Infective endocarditis was diagnosed according to the Duke criteria [17]; ocular candidiasis was classified based on previous criteria [2, 5]; septic thrombophlebitis required the presence of venous thrombosis, confirmed by imaging techniques, in the setting of persistent candidemia [10].
Early antifungal treatment was defined as adequate if a recommended dose of an antifungal drug was administered within 72 h after candidemia onset, and it was found to be effective by in vitro susceptibility testing. Early adequate source control was defined as removal of the indwelling catheter or surgical drainage of deep infection within 72 h after the index blood sample had been drawn. For patients with candidemia without metastatic infection, duration of antifungal therapy was considered adequate when it lasted at least 14 days from the first negative blood cultures. For patients with candidemia with metastatic infection (i.e., ocular candidiasis, lung metastasis) and/or other complications (i.e., thrombophlebitis), duration of treatment was considered adequate when it reached at least 4–6 weeks or even longer in case of infective endocarditis.
Data Collection
Data were prospectively recorded on a standardized case report form that included demographics, comorbidities, predisposing risk factors within the preceding 30 days, clinical severity according to the Pitt score, source of the infection, adherence to the Candida bundle, clinical management of the patients including antifungal choice, length of therapy and adequate source control of the infection and all-cause mortality.
Statistical Analysis
Descriptive statistics were used to summarize the data. Quantitative variables are reported as median and interquartile range (IQR) and categorical variables as counts (%). The chi-square test or Fisher exact tests were used to compare the distribution of categorical variables, including the clinical characteristics of the pre- and post-intervention period and the association between individual risk factors and mortality rate. The t-test or Mann-Whitney test was used to compare quantitative variables.

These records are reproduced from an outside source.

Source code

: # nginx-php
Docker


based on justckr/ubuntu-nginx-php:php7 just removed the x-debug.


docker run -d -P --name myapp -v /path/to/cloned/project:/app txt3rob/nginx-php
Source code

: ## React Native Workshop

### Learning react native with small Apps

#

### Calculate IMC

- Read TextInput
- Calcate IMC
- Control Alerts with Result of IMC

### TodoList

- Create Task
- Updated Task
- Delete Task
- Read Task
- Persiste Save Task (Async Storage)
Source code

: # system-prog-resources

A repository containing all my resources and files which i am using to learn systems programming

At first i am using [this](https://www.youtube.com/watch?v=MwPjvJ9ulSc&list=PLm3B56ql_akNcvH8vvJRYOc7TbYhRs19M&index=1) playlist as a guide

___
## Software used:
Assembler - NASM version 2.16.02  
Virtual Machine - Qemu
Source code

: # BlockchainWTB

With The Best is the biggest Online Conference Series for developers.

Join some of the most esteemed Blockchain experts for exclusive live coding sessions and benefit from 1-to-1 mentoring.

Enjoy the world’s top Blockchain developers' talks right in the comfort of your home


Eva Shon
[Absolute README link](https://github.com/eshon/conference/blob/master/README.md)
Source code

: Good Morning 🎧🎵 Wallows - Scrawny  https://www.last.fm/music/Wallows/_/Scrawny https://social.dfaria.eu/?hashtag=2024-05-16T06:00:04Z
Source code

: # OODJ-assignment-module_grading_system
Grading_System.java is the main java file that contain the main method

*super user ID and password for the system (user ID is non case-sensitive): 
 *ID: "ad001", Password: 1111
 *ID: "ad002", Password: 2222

Statistical significance was set at p < 0.05. The Kaplan-Meier curve was constructed to show the relationship between the intervention strategy and 14-day survival. The statistical analyses were performed using Microsoft SPSS PC+, version 15.0 (SPSS, Chicago, IL, USA).
Results
The flowchart study is shown in Fig. 1. Overall, 147 patients were diagnosed with an episode of candidemia, 73 in the pre-intervention and 74 in the post-intervention period. In the pre-intervention period, ten patients were excluded because they were aged < 18 years, and six died within the first 72 h; one patient was transferred to another hospital. In the post-interventional period, 13 patients were excluded because they were aged < 18 years, 4 declined participation, 3 died within the first 72 h, and 1 was transferred to another healthcare facility.
Fig. 1.
Flow chart of patients included in the study
The demographics and clinical features of the 109 patients in the study populations are shown in Table 2. Mean age was 67.2 years, and 73/109 patients were males (67.0%). The most common underlying condition was solid tumor [60/109 (55.0%)] followed by gastrointestinal disease [44/109 (40.7%)]. A central venous catheter (CVC) was in place in 86/109 patients (78.9%), and 70/109 (64.2%) were receiving total parenteral nutrition at the time of their episode. The most prevalent source of infection was the CVC [65/109 (59.6%)] followed by intra-abdominal origin [18/109; (16.5%)]. Only 13/109 patients (11.9%) had a primary infection.
Table 2.
Comparison of patients with candidemia who were managed according to the comprehensive care bundle or not (controls)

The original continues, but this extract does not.